(Beginning of Input records)
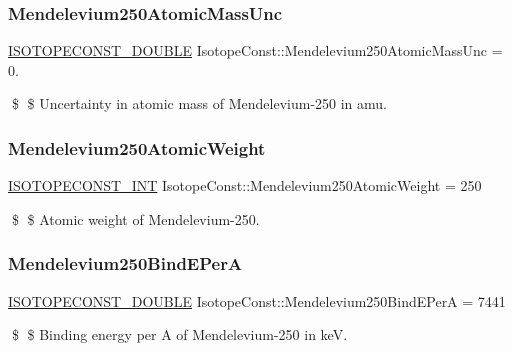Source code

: \subsubsection{\texorpdfstring{Mendelevium250\+Atomic\+Mass\+Unc}{Mendelevium250AtomicMassUnc}}
{\footnotesize\ttfamily \mbox{\hyperlink{group___isotope_const-_macros_ga8f45a7272ce02c0b4c65c44636ed719a}{I\+S\+O\+T\+O\+P\+E\+C\+O\+N\+S\+T\+\_\+\+D\+O\+U\+B\+LE}} Isotope\+Const\+::\+Mendelevium250\+Atomic\+Mass\+Unc = 0.}

\$ \$ Uncertainty in atomic mass of Mendelevium-\/250 in amu. \mbox{\label{group___isotope_const-_mendelevium-_md250_gad0cbd0f39a971da059d7477ff8bd304c}} 
\subsubsection{\texorpdfstring{Mendelevium250\+Atomic\+Weight}{Mendelevium250AtomicWeight}}
{\footnotesize\ttfamily \mbox{\hyperlink{group___isotope_const-_macros_ga5f18360b3e99483a35c32d789e62621c}{I\+S\+O\+T\+O\+P\+E\+C\+O\+N\+S\+T\+\_\+\+I\+NT}} Isotope\+Const\+::\+Mendelevium250\+Atomic\+Weight = 250}

\$ \$ Atomic weight of Mendelevium-\/250. \mbox{\label{group___isotope_const-_mendelevium-_md250_ga13113c12cda17002989d2beb8eaf7b9d}} 
\subsubsection{\texorpdfstring{Mendelevium250\+Bind\+E\+PerA}{Mendelevium250BindEPerA}}
{\footnotesize\ttfamily \mbox{\hyperlink{group___isotope_const-_macros_ga8f45a7272ce02c0b4c65c44636ed719a}{I\+S\+O\+T\+O\+P\+E\+C\+O\+N\+S\+T\+\_\+\+D\+O\+U\+B\+LE}} Isotope\+Const\+::\+Mendelevium250\+Bind\+E\+PerA = 7441}

\$ \$ Binding energy per A of Mendelevium-\/250 in keV. \mbox{\label{group___isotope_const-_mendelevium-_md250_gad1c4c5efbc2fd4a141489d53e1a8344a}} 
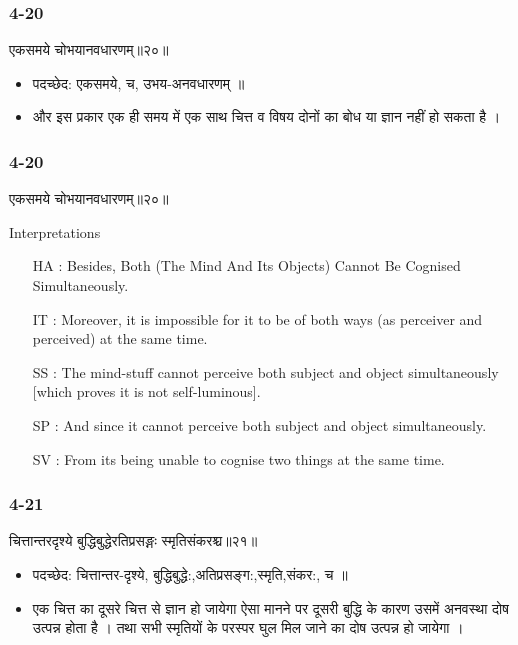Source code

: \begin{frame}[fragile]\frametitle{4-20}
\begin{sanskrit}
एकसमये चोभयानवधारणम्॥२०॥
\end{sanskrit}

\begin{itemize}
\item पदच्छेद: एकसमये, च, उभय-अनवधारणम् ॥
\item और इस प्रकार एक ही समय में एक साथ चित्त व विषय दोनों का बोध या ज्ञान नहीं हो सकता है ।
\end{itemize}
\end{frame}

\begin{frame}[fragile]\frametitle{4-20}
\begin{sanskrit}
एकसमये चोभयानवधारणम्॥२०॥
\end{sanskrit}

Interpretations
\begin{itemize}	
\item [HA]: Besides, Both (The Mind And Its Objects) Cannot Be Cognised Simultaneously.
\item [IT]: Moreover, it is impossible for it to be of both ways (as perceiver and perceived) at the same time.
\item [SS]: The mind-stuff cannot perceive both subject and object simultaneously [which proves it is not self-luminous].
\item [SP]: And since it cannot perceive both subject and object simultaneously.
\item [SV]: From its being unable to cognise two things at the same time. 
\end{itemize}
\end{frame}

\begin{frame}[fragile]\frametitle{4-21}
\begin{sanskrit}
चित्तान्तरदृश्ये बुद्धिबुद्धेरतिप्रसङ्गः स्मृतिसंकरश्च॥२१॥
\end{sanskrit}

\begin{itemize}
\item पदच्छेद:  ‌चित्तान्तर-दृश्ये, बुद्धिबुद्धे:,अतिप्रसङ्ग:,स्मृति,संकर:, च ‌॥
\item एक चित्त का दूसरे चित्त से ज्ञान हो जायेगा ऐसा मानने पर दूसरी बुद्धि के कारण उसमें अनवस्था दोष उत्पन्न होता है । तथा सभी स्मृतियों के परस्पर घुल मिल जाने का दोष उत्पन्न हो जायेगा ।
\end{itemize}
\end{frame}


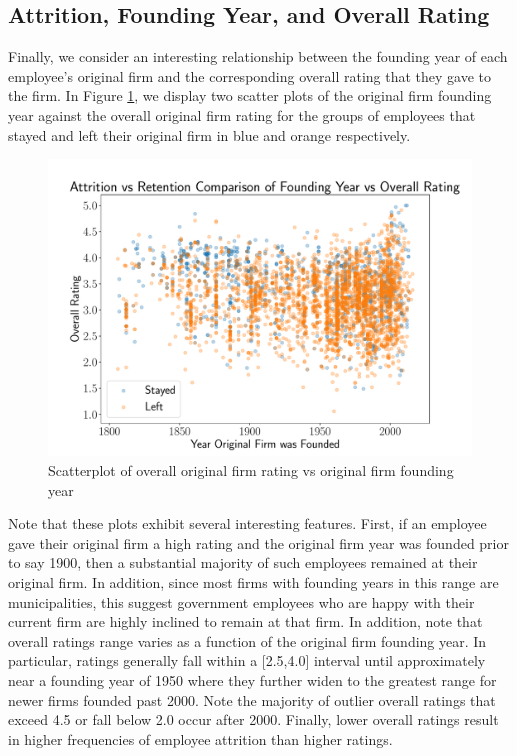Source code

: \documentclass[10pt]{article}
\begin{document}
\subsection{Attrition, Founding Year, and Overall Rating}
Finally, we consider an interesting relationship between the founding year 
of each employee's original firm and the corresponding overall rating that 
they gave to the firm.  In Figure \ref{fig:attmod}, we display two scatter 
plots of the original firm founding year against the overall original firm rating 
for the groups of employees that stayed and left their original firm in blue and 
orange respectively. 
%
\begin{figure}[thb]
    \centering
	\includegraphics[width=1.0\linewidth]{attrat.pdf}
	\caption{Scatterplot of overall original firm rating vs original firm founding year}
	\label{fig:attmod}
\end{figure}
%
Note that these plots exhibit several interesting features.  First, if an employee gave 
their original firm a high rating and the original firm year was founded prior to 
say 1900, then a substantial majority of such employees remained at their original 
firm.  In addition, since most firms with founding years in this range are municipalities, 
this suggest government employees who are happy with their current firm are highly inclined 
to remain at that firm.  In addition, note that overall ratings range varies as a function 
of the original firm founding year.  In particular, ratings generally fall within 
a [2.5,4.0] interval until approximately near a founding year of 1950 where they further 
widen to the greatest range for newer firms founded past 2000.  Note the majority of 
outlier overall ratings that exceed 4.5 or fall below 2.0 occur after 2000.  Finally, 
lower overall ratings result in higher frequencies of employee attrition than higher ratings.
\end{document}
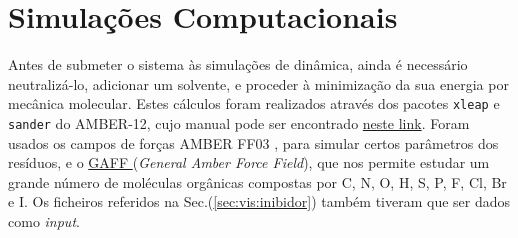 \documentclass[12pt,a4paper]{article}
\begin{document}
	
	
	
\section{Simulações Computacionais}
	
	
	Antes de submeter o sistema às simulações de dinâmica, ainda é necessário neutralizá-lo, adicionar um solvente, e proceder à minimização da sua energia por mecânica molecular. Estes cálculos foram realizados através dos pacotes \verb|xleap| e \verb|sander| do AMBER-12, cujo manual pode ser encontrado \href{https://ambermd.org/doc12/Amber12.pdf}{neste link}. Foram usados os campos de forças AMBER FF03 \cite{duanPointchargeForceField2003,zhangWellbalancedForceField2019}, para simular certos parâmetros dos resíduos, e o \href{https://ambermd.org/antechamber/gaff.html}{GAFF } (\textit{General Amber Force Field}), que nos permite estudar um grande número de moléculas orgânicas compostas por C, N, O, H, S, P, F, Cl, Br e I. Os ficheiros referidos na Sec.(\ref{sec:vis:inibidor}) também tiveram que ser dados como \textit{input}.
	
\end{document}
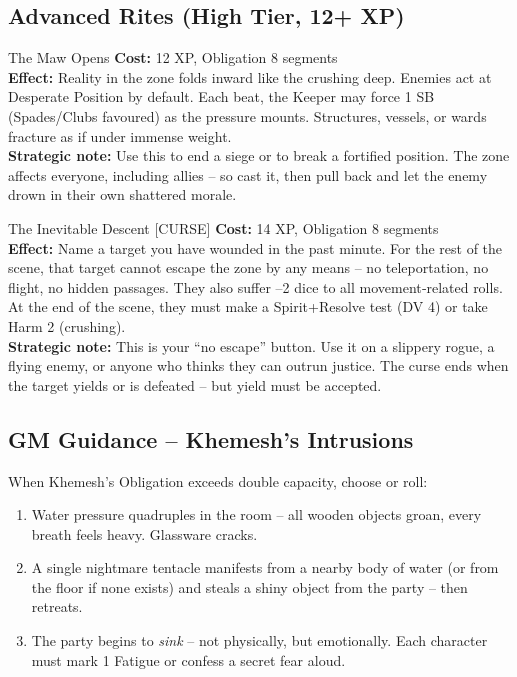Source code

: \documentclass[10pt,a5paper]{book}
\begin{document}
\subsection*{Advanced Rites (High Tier, 12+ XP)}

\begin{patronbox}{The Maw Opens}
\textbf{Cost:} 12 XP, Obligation 8 segments \\
\textbf{Effect:} Reality in the zone folds inward like the crushing deep. Enemies act at Desperate Position by default. Each beat, the Keeper may force 1 SB (Spades/Clubs favoured) as the pressure mounts. Structures, vessels, or wards fracture as if under immense weight. \\
\textbf{Strategic note:} Use this to end a siege or to break a fortified position. The zone affects everyone, including allies – so cast it, then pull back and let the enemy drown in their own shattered morale.
\end{patronbox}

\begin{patronbox}{The Inevitable Descent [CURSE]}
\textbf{Cost:} 14 XP, Obligation 8 segments \\
\textbf{Effect:} Name a target you have wounded in the past minute. For the rest of the scene, that target cannot escape the zone by any means – no teleportation, no flight, no hidden passages. They also suffer –2 dice to all movement‑related rolls. At the end of the scene, they must make a Spirit+Resolve test (DV 4) or take Harm 2 (crushing). \\
\textbf{Strategic note:} This is your “no escape” button. Use it on a slippery rogue, a flying enemy, or anyone who thinks they can outrun justice. The curse ends when the target yields or is defeated – but yield must be accepted.
\end{patronbox}

\subsection*{GM Guidance – Khemesh’s Intrusions}

When Khemesh’s Obligation exceeds double capacity, choose or roll:
\begin{enumerate}
    \item Water pressure quadruples in the room – all wooden objects groan, every breath feels heavy. Glassware cracks.
    \item A single nightmare tentacle manifests from a nearby body of water (or from the floor if none exists) and steals a shiny object from the party – then retreats.
    \item The party begins to \textit{sink} – not physically, but emotionally. Each character must mark 1 Fatigue or confess a secret fear aloud.
\end{enumerate}
\end{document}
(End of Input records)
In how many lines of the records does the string "subsubsection" occur? Answer with the number alone.

Finished task: 3